- TASK ITEM -
Among the records below, find the lines with the word "from" and copy them.
---------- RECORDS SHOWN ----------
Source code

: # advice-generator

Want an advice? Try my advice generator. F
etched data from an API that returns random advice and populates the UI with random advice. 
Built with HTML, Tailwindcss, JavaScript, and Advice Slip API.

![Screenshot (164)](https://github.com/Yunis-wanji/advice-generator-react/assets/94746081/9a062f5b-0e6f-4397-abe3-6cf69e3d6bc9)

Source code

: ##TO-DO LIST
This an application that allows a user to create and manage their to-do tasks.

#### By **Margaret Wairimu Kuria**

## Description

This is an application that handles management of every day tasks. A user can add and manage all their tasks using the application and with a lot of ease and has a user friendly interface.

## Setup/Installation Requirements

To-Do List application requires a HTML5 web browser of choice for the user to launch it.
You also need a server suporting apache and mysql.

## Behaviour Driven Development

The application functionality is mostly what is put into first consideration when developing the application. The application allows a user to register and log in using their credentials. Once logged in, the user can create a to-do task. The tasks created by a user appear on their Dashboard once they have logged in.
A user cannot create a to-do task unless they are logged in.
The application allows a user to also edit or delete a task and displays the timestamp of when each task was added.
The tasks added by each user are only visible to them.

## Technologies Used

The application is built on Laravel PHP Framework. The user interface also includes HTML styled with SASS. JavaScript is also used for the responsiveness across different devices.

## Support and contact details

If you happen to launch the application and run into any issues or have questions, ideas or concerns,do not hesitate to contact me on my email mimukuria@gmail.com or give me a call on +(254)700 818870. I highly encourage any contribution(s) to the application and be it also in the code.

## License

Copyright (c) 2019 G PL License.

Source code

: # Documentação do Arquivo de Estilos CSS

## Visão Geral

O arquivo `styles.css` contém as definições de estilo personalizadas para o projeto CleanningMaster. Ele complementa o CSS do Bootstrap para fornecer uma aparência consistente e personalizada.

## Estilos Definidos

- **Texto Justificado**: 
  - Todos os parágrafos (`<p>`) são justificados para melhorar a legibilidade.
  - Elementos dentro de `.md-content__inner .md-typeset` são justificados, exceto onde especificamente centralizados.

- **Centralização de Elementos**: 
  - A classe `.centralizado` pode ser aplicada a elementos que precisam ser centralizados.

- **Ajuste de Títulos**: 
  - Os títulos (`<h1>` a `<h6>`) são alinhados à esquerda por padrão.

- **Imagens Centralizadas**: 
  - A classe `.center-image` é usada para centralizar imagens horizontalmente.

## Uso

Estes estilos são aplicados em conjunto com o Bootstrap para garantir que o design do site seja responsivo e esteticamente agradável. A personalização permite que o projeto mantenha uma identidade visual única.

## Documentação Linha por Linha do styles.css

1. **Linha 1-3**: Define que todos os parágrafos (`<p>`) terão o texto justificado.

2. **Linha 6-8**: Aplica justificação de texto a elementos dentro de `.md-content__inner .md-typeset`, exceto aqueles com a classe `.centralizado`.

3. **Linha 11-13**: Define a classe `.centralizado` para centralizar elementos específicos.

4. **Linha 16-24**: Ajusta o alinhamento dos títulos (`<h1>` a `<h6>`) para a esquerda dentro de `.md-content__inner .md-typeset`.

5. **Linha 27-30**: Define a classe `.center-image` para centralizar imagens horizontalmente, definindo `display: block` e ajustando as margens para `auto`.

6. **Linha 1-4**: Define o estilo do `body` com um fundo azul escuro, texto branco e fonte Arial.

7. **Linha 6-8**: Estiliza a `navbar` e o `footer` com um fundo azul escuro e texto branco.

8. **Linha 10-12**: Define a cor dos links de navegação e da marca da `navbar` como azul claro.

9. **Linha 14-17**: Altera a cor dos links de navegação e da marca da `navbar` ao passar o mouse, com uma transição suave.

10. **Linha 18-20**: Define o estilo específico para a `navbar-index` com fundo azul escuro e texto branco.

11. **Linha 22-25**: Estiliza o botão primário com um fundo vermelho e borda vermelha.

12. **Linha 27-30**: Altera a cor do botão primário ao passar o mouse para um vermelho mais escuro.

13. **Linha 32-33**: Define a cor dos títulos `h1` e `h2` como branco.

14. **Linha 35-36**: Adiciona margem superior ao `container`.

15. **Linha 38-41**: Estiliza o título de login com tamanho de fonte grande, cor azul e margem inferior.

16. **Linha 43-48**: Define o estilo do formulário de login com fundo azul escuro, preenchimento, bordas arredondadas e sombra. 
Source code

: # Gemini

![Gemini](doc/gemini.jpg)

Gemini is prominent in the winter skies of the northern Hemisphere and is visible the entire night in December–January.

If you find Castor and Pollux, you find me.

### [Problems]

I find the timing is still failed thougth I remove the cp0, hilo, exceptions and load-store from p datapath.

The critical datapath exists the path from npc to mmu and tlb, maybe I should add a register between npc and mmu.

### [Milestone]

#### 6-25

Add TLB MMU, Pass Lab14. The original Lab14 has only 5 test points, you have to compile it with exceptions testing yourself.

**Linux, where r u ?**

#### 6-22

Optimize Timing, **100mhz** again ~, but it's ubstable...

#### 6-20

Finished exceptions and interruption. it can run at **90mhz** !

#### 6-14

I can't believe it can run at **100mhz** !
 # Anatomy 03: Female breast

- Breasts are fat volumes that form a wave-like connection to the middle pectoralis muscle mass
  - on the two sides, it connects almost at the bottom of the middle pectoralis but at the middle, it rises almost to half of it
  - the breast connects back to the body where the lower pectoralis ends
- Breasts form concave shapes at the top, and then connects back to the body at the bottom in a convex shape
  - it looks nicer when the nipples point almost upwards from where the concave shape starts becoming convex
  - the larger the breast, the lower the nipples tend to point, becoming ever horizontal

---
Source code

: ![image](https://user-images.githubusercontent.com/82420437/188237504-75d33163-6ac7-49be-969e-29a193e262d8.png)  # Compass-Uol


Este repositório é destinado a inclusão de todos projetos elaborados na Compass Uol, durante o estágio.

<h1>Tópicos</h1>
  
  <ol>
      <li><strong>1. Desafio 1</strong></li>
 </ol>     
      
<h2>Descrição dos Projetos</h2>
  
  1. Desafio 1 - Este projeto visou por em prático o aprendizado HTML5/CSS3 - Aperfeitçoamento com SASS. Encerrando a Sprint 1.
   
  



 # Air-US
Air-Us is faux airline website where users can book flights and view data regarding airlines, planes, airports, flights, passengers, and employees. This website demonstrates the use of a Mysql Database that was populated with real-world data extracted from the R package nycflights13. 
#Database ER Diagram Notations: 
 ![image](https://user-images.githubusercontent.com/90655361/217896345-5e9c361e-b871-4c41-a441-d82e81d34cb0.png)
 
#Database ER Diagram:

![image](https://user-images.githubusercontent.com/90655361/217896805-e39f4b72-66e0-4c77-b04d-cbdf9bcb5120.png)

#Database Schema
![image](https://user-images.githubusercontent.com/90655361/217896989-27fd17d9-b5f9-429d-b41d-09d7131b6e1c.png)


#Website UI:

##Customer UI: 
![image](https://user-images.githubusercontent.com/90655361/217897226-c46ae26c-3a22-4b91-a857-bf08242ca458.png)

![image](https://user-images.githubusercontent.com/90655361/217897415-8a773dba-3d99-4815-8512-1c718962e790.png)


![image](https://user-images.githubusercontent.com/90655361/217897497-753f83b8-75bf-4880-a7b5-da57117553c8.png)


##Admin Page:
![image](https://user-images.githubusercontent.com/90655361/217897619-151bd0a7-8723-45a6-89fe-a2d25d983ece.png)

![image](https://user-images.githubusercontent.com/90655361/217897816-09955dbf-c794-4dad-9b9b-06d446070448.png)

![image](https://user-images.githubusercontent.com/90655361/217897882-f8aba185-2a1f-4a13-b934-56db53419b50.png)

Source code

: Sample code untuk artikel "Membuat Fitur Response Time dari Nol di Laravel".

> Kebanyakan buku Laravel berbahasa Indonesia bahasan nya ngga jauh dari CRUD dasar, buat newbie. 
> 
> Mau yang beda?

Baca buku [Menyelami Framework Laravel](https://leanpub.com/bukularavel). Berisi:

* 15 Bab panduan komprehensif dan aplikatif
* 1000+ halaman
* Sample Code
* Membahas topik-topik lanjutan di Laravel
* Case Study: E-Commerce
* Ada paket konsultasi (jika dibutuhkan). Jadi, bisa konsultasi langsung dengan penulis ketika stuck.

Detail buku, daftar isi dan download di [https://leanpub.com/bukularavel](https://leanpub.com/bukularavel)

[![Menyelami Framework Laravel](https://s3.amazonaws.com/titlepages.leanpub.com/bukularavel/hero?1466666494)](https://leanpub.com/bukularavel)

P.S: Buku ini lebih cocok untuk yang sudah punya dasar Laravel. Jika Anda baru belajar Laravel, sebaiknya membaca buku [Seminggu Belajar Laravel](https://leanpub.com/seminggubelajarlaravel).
----------
---------- RECORDS SHOWN ----------
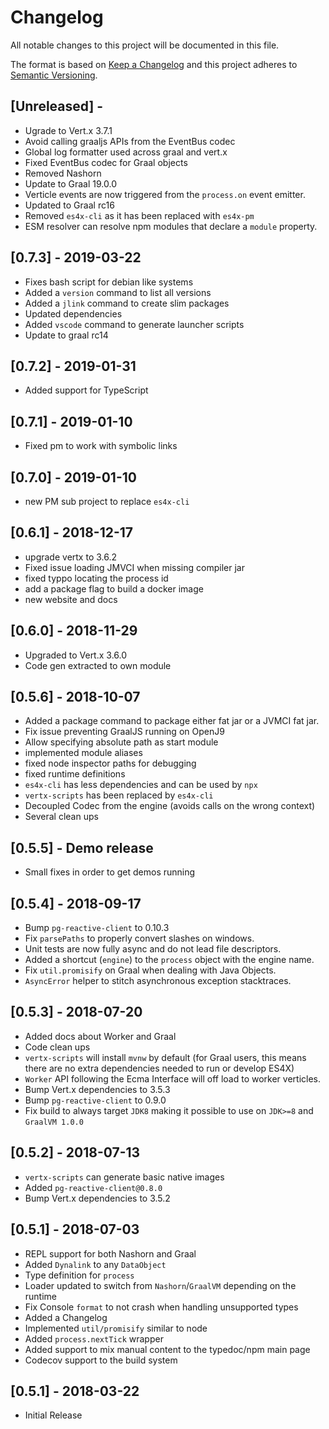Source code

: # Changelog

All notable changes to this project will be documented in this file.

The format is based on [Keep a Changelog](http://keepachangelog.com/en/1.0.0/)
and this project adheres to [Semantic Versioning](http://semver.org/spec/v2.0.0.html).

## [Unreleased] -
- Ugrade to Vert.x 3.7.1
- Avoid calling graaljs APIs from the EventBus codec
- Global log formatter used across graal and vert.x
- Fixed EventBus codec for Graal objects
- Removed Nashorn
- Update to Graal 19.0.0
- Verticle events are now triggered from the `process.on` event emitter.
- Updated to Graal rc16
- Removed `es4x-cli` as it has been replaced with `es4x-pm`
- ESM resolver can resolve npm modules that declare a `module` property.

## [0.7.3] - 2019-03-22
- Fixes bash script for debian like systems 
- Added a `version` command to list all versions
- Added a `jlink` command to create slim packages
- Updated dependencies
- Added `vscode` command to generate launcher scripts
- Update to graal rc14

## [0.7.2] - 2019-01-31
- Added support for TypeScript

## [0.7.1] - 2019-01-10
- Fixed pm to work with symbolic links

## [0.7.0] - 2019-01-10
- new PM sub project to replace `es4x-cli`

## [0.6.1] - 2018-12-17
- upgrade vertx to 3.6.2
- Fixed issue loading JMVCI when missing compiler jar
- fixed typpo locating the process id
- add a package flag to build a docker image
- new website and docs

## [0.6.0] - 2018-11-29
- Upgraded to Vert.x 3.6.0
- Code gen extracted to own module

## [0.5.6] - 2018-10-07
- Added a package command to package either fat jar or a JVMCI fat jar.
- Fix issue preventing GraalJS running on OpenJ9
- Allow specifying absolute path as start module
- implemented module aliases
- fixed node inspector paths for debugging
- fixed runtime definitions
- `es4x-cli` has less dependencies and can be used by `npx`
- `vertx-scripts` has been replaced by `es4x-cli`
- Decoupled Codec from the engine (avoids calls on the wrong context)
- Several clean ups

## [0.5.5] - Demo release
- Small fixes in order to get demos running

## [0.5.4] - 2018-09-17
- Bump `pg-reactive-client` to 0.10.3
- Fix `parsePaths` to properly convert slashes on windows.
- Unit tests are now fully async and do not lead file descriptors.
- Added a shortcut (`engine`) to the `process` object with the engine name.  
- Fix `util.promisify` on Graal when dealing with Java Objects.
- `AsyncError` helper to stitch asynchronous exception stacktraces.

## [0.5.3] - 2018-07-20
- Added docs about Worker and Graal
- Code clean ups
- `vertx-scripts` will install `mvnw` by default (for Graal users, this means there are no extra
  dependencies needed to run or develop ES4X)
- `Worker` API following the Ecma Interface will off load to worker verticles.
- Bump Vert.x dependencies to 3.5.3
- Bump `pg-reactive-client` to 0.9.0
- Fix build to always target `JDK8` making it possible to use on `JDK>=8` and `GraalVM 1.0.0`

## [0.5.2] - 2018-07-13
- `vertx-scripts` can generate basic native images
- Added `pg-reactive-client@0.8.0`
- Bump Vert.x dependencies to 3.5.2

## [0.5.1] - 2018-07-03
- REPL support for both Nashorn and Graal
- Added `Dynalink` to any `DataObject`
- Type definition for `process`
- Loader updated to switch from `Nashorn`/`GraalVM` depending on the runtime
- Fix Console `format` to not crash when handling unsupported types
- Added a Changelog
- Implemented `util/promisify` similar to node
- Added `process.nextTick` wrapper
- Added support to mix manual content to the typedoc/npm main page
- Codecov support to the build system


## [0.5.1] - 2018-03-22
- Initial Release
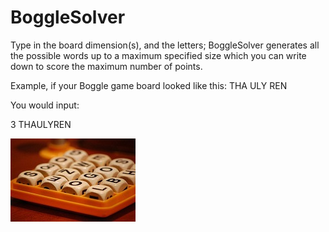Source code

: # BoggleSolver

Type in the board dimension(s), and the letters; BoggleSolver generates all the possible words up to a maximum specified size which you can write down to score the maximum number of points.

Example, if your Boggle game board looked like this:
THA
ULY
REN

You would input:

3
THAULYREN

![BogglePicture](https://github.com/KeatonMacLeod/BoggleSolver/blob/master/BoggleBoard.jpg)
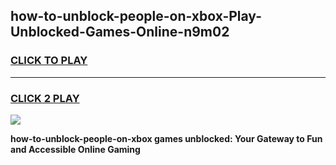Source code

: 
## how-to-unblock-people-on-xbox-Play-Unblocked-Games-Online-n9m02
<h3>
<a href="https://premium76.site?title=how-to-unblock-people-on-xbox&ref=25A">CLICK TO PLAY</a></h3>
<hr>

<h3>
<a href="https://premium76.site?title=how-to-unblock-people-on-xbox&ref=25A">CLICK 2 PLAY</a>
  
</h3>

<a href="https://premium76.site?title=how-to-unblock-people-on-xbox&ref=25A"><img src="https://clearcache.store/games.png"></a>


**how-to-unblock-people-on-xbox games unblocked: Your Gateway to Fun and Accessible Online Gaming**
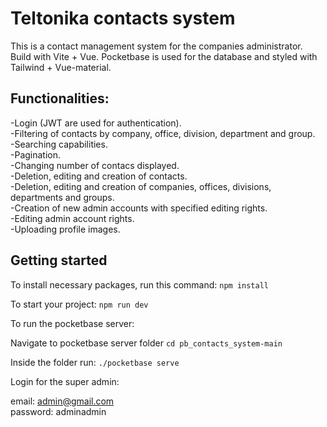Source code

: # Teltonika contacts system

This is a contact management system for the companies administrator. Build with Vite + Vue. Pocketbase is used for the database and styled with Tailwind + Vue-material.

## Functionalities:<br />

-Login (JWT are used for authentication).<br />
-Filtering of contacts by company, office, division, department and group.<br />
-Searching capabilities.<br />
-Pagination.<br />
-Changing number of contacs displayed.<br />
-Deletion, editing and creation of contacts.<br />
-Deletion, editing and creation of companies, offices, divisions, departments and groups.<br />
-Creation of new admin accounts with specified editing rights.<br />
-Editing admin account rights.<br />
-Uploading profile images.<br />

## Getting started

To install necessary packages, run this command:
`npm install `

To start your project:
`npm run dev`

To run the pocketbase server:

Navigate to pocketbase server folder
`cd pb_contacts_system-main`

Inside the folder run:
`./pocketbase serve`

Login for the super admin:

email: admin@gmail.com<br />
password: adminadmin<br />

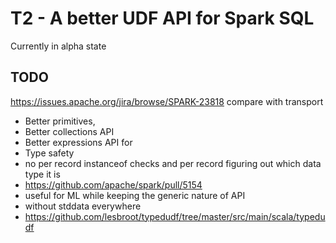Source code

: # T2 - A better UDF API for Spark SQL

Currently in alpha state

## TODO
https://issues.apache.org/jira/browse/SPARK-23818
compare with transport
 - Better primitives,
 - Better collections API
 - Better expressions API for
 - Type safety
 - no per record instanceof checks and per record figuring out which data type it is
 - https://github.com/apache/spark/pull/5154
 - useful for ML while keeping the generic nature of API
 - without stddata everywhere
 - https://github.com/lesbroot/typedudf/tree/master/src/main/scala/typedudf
----------
- THE ANSWER -
etched data from an API that returns random advice and populates the UI with random advice. 
I find the timing is still failed thougth I remove the cp0, hilo, exceptions and load-store from p datapath.
The critical datapath exists the path from npc to mmu and tlb, maybe I should add a register between npc and mmu.
  - it looks nicer when the nipples point almost upwards from where the concave shape starts becoming convex
Air-Us is faux airline website where users can book flights and view data regarding airlines, planes, airports, flights, passengers, and employees. This website demonstrates the use of a Mysql Database that was populated with real-world data extracted from the R package nycflights13. 
- Avoid calling graaljs APIs from the EventBus codec
- Verticle events are now triggered from the `process.on` event emitter.
- Decoupled Codec from the engine (avoids calls on the wrong context)
- Loader updated to switch from `Nashorn`/`GraalVM` depending on the runtime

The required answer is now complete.